_Your goal_
In the listing below, locate the lines that hold "latentplanner" and copy them.

[Dataset extract Boundary: Start]

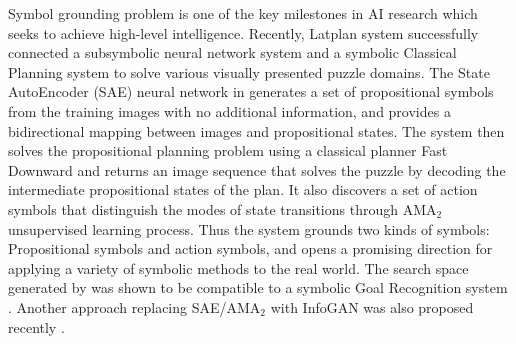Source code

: Symbol grounding problem \cite{harnad1990symbol,Steels2008} is one of the key milestones in AI research
which seeks to achieve high-level intelligence.
% 
% 
Recently, Latplan system \cite[]{Asai2018} successfully
connected a subsymbolic neural network system and a symbolic Classical Planning system
to solve various visually presented puzzle domains.
The State AutoEncoder (SAE) neural network in \latentplanner
generates a set of propositional symbols from the training images with no additional information,
and provides a bidirectional mapping between images and propositional states.
% 
The system then solves the propositional planning problem using a classical planner Fast Downward \cite{Helmert04}
and returns an image sequence that solves the puzzle
by decoding the intermediate propositional states of the plan.
It also discovers a set of action symbols that distinguish the modes of
state transitions through AMA$_2$ unsupervised learning process.
Thus the system grounds two kinds of symbols:
Propositional symbols and action symbols,
% 
and opens a promising direction for applying a variety of symbolic methods to the real world.
The search space generated by \latentplanner was shown to be compatible
to a symbolic Goal Recognition system \cite{amado2018goal}.
Another approach replacing SAE/AMA$_2$ with InfoGAN was also proposed recently \cite{kurutach2018learning}.

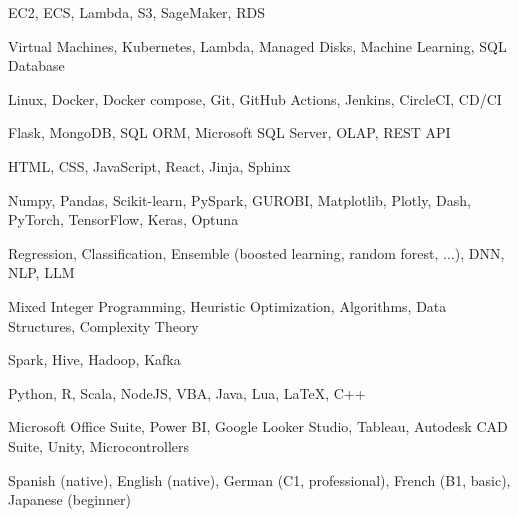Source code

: 

\begin{cvskills}

	{EC2, ECS, Lambda, S3, SageMaker, RDS} %

	{Virtual Machines, Kubernetes, Lambda, Managed Disks, Machine Learning, SQL Database} %

	{Linux, Docker, Docker compose, Git, GitHub Actions, Jenkins, CircleCI, CD/CI} %

	{Flask, MongoDB, SQL ORM, Microsoft SQL Server, OLAP, REST API} %

	{HTML, CSS, JavaScript, React, Jinja, Sphinx} %

	{Numpy, Pandas, Scikit-learn, PySpark, GUROBI, Matplotlib, Plotly, Dash, PyTorch, TensorFlow, Keras, Optuna} %

	{Regression, Classification, Ensemble (boosted learning, random forest, \(\dots\)), DNN, NLP, LLM} %

	{Mixed Integer Programming, Heuristic Optimization, Algorithms, Data Structures, Complexity Theory} %

	{Spark, Hive, Hadoop, Kafka} %

	{Python, R, Scala, NodeJS, VBA, Java, Lua, LaTeX, C++} %

	{Microsoft Office Suite, Power BI, Google Looker Studio, Tableau, Autodesk CAD Suite, Unity, Microcontrollers} %

	{Spanish (native), English (native), German (C1, professional), French (B1, basic), Japanese (beginner)} %

\end{cvskills}
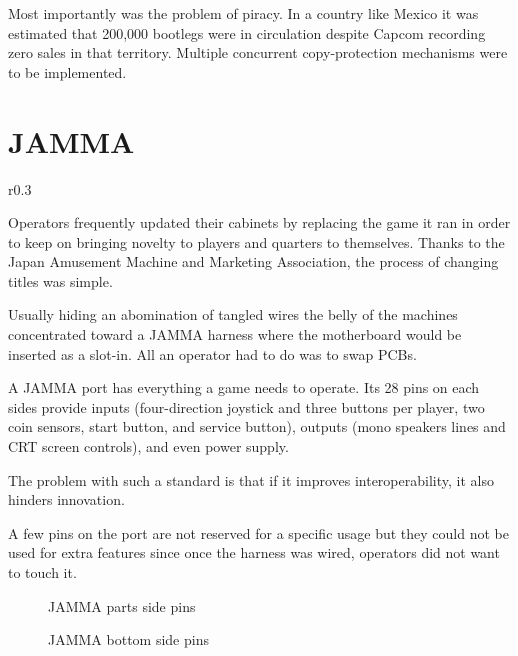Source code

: Most importantly was the problem of piracy. In a country like Mexico it was estimated that 200,000 bootlegs were in circulation\cite{sf2_oral_history} despite Capcom recording zero sales in that territory. Multiple concurrent copy-protection mechanisms were to be implemented.



\section{JAMMA}



\begin{wrapfigure}[19]{r}{0.3\textwidth}
\vspace{-\baselineskip}
\centering
\end{wrapfigure}


Operators frequently updated their cabinets by replacing the game it ran in order to keep on bringing novelty to players and quarters to themselves. Thanks to the Japan Amusement Machine and Marketing Association, the process of changing titles was simple. 

Usually hiding an abomination of tangled wires the belly of the machines concentrated toward a JAMMA harness where the motherboard would be inserted as a slot-in. All an operator had to do was to swap PCBs.

A JAMMA port has everything a game needs to operate. Its 28 pins on each sides provide inputs (four-direction joystick and three buttons per player, two coin sensors, start button, and service button), outputs (mono speakers lines and CRT screen controls), and even power supply.

The problem with such a standard is that if it improves interoperability, it also hinders innovation. 

A few pins on the port are not reserved for a specific usage but they could not be used for extra features since once the harness was wired, operators did not want to touch it.



 \begin{figure}[H]
\caption*{JAMMA parts side pins}
\end{figure}

 \begin{figure}[H]
\caption*{JAMMA bottom side pins}
\end{figure}



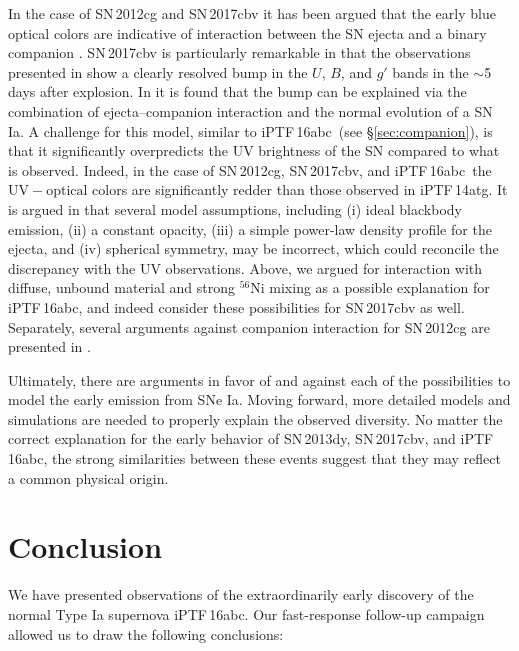 \documentclass[twocolumn]{aastex61}
\newcommand{\abc}{iPTF\,16abc}
\begin{document}
In the case of SN\,2012cg and SN\,2017cbv it has been argued that the early
blue optical colors are indicative of interaction between the SN ejecta and
a binary companion \citep{2016ApJ...820...92M,2017ApJ...845L..11H}.
SN\,2017cbv is particularly remarkable in that the observations presented in
\citet{2017ApJ...845L..11H} show a clearly resolved bump in the $U$, $B$,
and $g'$ bands in the $\sim$5\,days after explosion. In
\citeauthor{2017ApJ...845L..11H} it is found that the bump can be explained
via the combination of ejecta--companion interaction and the normal
evolution of a SN Ia. A challenge for this model, similar to \abc\ (see
\S\ref{sec:companion}), is that it significantly overpredicts the UV
brightness of the SN compared to what is observed. Indeed, in the case of
SN\,2012cg, SN\,2017cbv, and \abc\ the $\mathrm{UV} - \mathrm{optical}$
colors are significantly redder than those observed in iPTF\,14atg. It is
argued in \citet{2017ApJ...845L..11H} that several model assumptions,
including (i) ideal blackbody emission, (ii) a constant opacity, (iii) a
simple power-law density profile for the ejecta, and (iv) spherical
symmetry, may be incorrect, which could reconcile the discrepancy with the
UV observations. Above, we argued for interaction with diffuse, unbound
material and strong $^{56}$Ni mixing as a possible explanation for \abc, and
indeed \citet{2017ApJ...845L..11H} consider these possibilities for
SN\,2017cbv as well. Separately, several arguments against companion
interaction for SN\,2012cg are presented in \citet{2016arXiv161007601S}.

Ultimately, there are arguments in favor of and against each of the
possibilities to model the early emission from SNe Ia. Moving forward, more
detailed models and simulations are needed to properly explain the observed
diversity. No matter the correct explanation for the early behavior of
SN\,2013dy, SN\,2017cbv, and \abc, the strong similarities between these
events suggest that they may reflect a common physical origin.

\section{Conclusion}
\label{sec:conclusion}

We have presented observations of the extraordinarily early discovery of the 
normal Type Ia supernova \abc. Our fast-response follow-up 
campaign allowed us to draw the following conclusions:
\end{document}

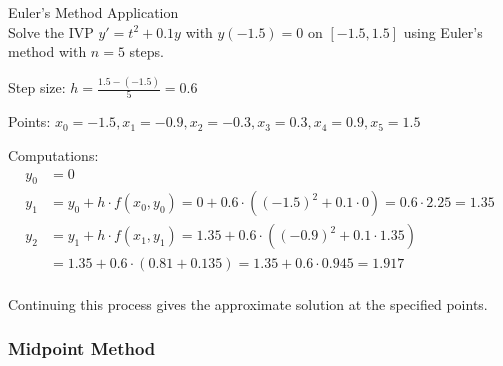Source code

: \begin{example2}{Euler's Method Application}\\
Solve the IVP $y' = t^2 + 0.1y$ with $y(-1.5) = 0$ on $[-1.5, 1.5]$ using Euler's method with $n = 5$ steps.

Step size: $h = \frac{1.5-(-1.5)}{5} = 0.6$

Points: $x_0 = -1.5, x_1 = -0.9, x_2 = -0.3, x_3 = 0.3, x_4 = 0.9, x_5 = 1.5$

Computations:
\begin{align*}
y_0 &= 0\\
y_1 &= y_0 + h \cdot f(x_0, y_0) = 0 + 0.6 \cdot ((-1.5)^2 + 0.1 \cdot 0) = 0.6 \cdot 2.25 = 1.35\\
y_2 &= y_1 + h \cdot f(x_1, y_1) = 1.35 + 0.6 \cdot ((-0.9)^2 + 0.1 \cdot 1.35)\\
&= 1.35 + 0.6 \cdot (0.81 + 0.135) = 1.35 + 0.6 \cdot 0.945 = 1.917\\
\end{align*}

Continuing this process gives the approximate solution at the specified points.
\end{example2}

\subsubsection{Midpoint Method}

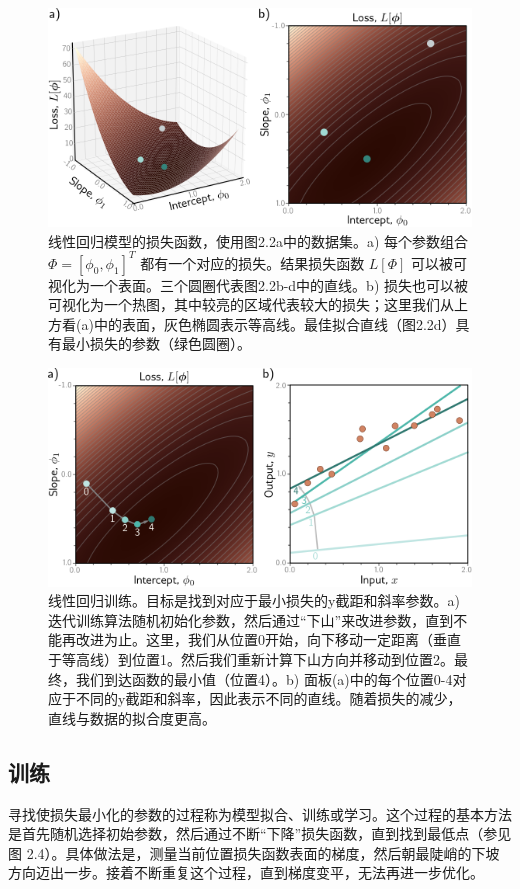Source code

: \begin{figure}
	\centering
	\includegraphics[width=0.7\linewidth]{png/chapter2/SupervisedSurface}
	\caption{线性回归模型的损失函数，使用图2.2a中的数据集。a) 每个参数组合 $\Phi = [\phi_0, \phi_1]^T$ 都有一个对应的损失。结果损失函数 $L[\Phi]$ 可以被可视化为一个表面。三个圆圈代表图2.2b-d中的直线。b) 损失也可以被可视化为一个热图，其中较亮的区域代表较大的损失；这里我们从上方看(a)中的表面，灰色椭圆表示等高线。最佳拟合直线（图2.2d）具有最小损失的参数（绿色圆圈）。}
\end{figure}

\begin{figure}
	\centering
	\includegraphics[width=0.7\linewidth]{png/chapter2/SupervisedOpt}
	\caption{线性回归训练。目标是找到对应于最小损失的y截距和斜率参数。a) 迭代训练算法随机初始化参数，然后通过“下山”来改进参数，直到不能再改进为止。这里，我们从位置0开始，向下移动一定距离（垂直于等高线）到位置1。然后我们重新计算下山方向并移动到位置2。最终，我们到达函数的最小值（位置4）。b) 面板(a)中的每个位置0-4对应于不同的y截距和斜率，因此表示不同的直线。随着损失的减少，直线与数据的拟合度更高。}
\end{figure}

\subsection{训练}

寻找使损失最小化的参数的过程称为模型拟合、训练或学习。这个过程的基本方法是首先随机选择初始参数，然后通过不断“下降”损失函数，直到找到最低点（参见图 2.4）。具体做法是，测量当前位置损失函数表面的梯度，然后朝最陡峭的下坡方向迈出一步。接着不断重复这个过程，直到梯度变平，无法再进一步优化。

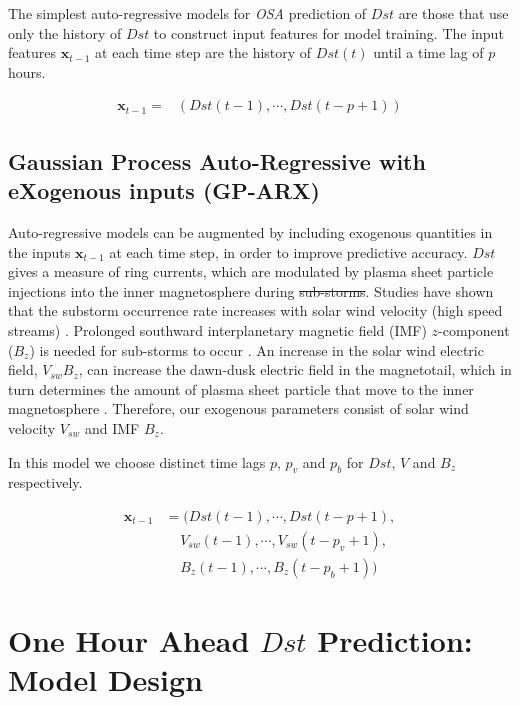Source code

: \documentclass{article}
\providecommand{\DIFadd}[1]{{\protect\color{blue}\uwave{#1}}} %
\providecommand{\DIFdel}[1]{{\protect\color{red}\sout{#1}}}                      %
\providecommand{\DIFaddbegin}{} %
\providecommand{\DIFaddend}{} %
\providecommand{\DIFdelbegin}{} %
\providecommand{\DIFdelend}{} %
\newcommand{\DIFscaledelfig}{0.5}
\newlength{\DIFdelgraphicswidth} %
\newlength{\DIFdelgraphicsheight} %
\newcommand{\DIFaddincludegraphics}[2][]{{\color{blue}\fbox{\DIFOincludegraphics[#1]{#2}}}} %
\newcommand{\DIFdelincludegraphics}[2][]{%
\sbox{\DIFdelgraphicsbox}{\DIFOincludegraphics[#1]{#2}}%
\settoboxwidth{\DIFdelgraphicswidth}{\DIFdelgraphicsbox} %
\settoboxtotalheight{\DIFdelgraphicsheight}{\DIFdelgraphicsbox} %
\scalebox{\DIFscaledelfig}{%
\parbox[b]{\DIFdelgraphicswidth}{\usebox{\DIFdelgraphicsbox}\\[-\baselineskip] \rule{\DIFdelgraphicswidth}{0em}}\llap{\resizebox{\DIFdelgraphicswidth}{\DIFdelgraphicsheight}{%
\setlength{\unitlength}{\DIFdelgraphicswidth}%
\begin{picture}(1,1)%
\thicklines\linethickness{2pt} %
{\color[rgb]{1,0,0}\put(0,0){\framebox(1,1){}}}%
{\color[rgb]{1,0,0}\put(0,0){\line( 1,1){1}}}%
{\color[rgb]{1,0,0}\put(0,1){\line(1,-1){1}}}%
\end{picture}%
}\hspace*{3pt}}} %
} %
\DeclareRobustCommand{\DIFaddbegin}{\DIFOaddbegin \let\includegraphics\DIFaddincludegraphics} %
\DeclareRobustCommand{\DIFaddend}{\DIFOaddend \let\includegraphics\DIFOincludegraphics} %
\DeclareRobustCommand{\DIFdelbegin}{\DIFOdelbegin \let\includegraphics\DIFdelincludegraphics} %
\DeclareRobustCommand{\DIFdelend}{\DIFOaddend \let\includegraphics\DIFOincludegraphics} %
\begin{document}
The simplest auto-regressive models for \emph{OSA} prediction of $Dst$ are those that use only the history of $Dst$ to construct input features for model training. The input features $\mathbf{x}_{t-1}$ at each time step are the history of $Dst(t)$ until a time lag of $p$ hours.

\begin{align*}
    \mathbf{x}_{t-1} = & \left(Dst(t-1), \cdots , Dst(t-p+1)\right)
\end{align*}

\subsection{Gaussian Process Auto-Regressive with eXogenous inputs (GP-ARX)} \label{sec:gparx}

Auto-regressive models can be augmented by including exogenous quantities in the inputs $\mathbf{x}_{t-1}$ at each time step, in order to improve predictive accuracy. $Dst$ gives a measure of ring currents, which are modulated by plasma sheet particle injections into the inner magnetosphere during \DIFdelbegin \DIFdel{sub-storms}\DIFdelend \DIFaddbegin \DIFadd{substorms}\DIFaddend . Studies have shown that the substorm occurrence rate increases with solar wind velocity (high speed streams) \citet{Kissinger2011,Newell2016}. Prolonged southward interplanetary magnetic field (IMF) $z$-component ($B_z$) is needed for sub-storms to occur \citet{McPherron1986}. An increase in the solar wind electric field, $V_{sw}B_z$, can increase the dawn-dusk electric field in the magnetotail, which in turn determines the amount of plasma sheet particle that move to the inner magnetosphere \citet{Friedel2001}. Therefore, our exogenous parameters consist of solar wind velocity $V_{sw}$ and IMF $B_z$.   

In this model we choose distinct time lags $p$, $p_{v}$ and $p_{b}$ for $Dst$, $V$ and $B_z$ respectively.

\begin{align*}
       \mathbf{x}_{t-1} & = (Dst(t-1), \cdots , Dst(t-p+1), \\
        & \ \ \ \ \  V_{sw}(t-1), \cdots, V_{sw}(t-p_{v}+1),\\
        & \ \ \ \ \  B_{z}(t-1), \cdots, B_{z}(t-p_{b}+1))
\end{align*}

\section{One Hour Ahead $Dst$ Prediction: Model Design}\label{sec:modeldesign}
\end{document}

[Dataset extract Boundary: End]

_Solved exercise_
The State AutoEncoder (SAE) neural network in \latentplanner
The search space generated by \latentplanner was shown to be compatible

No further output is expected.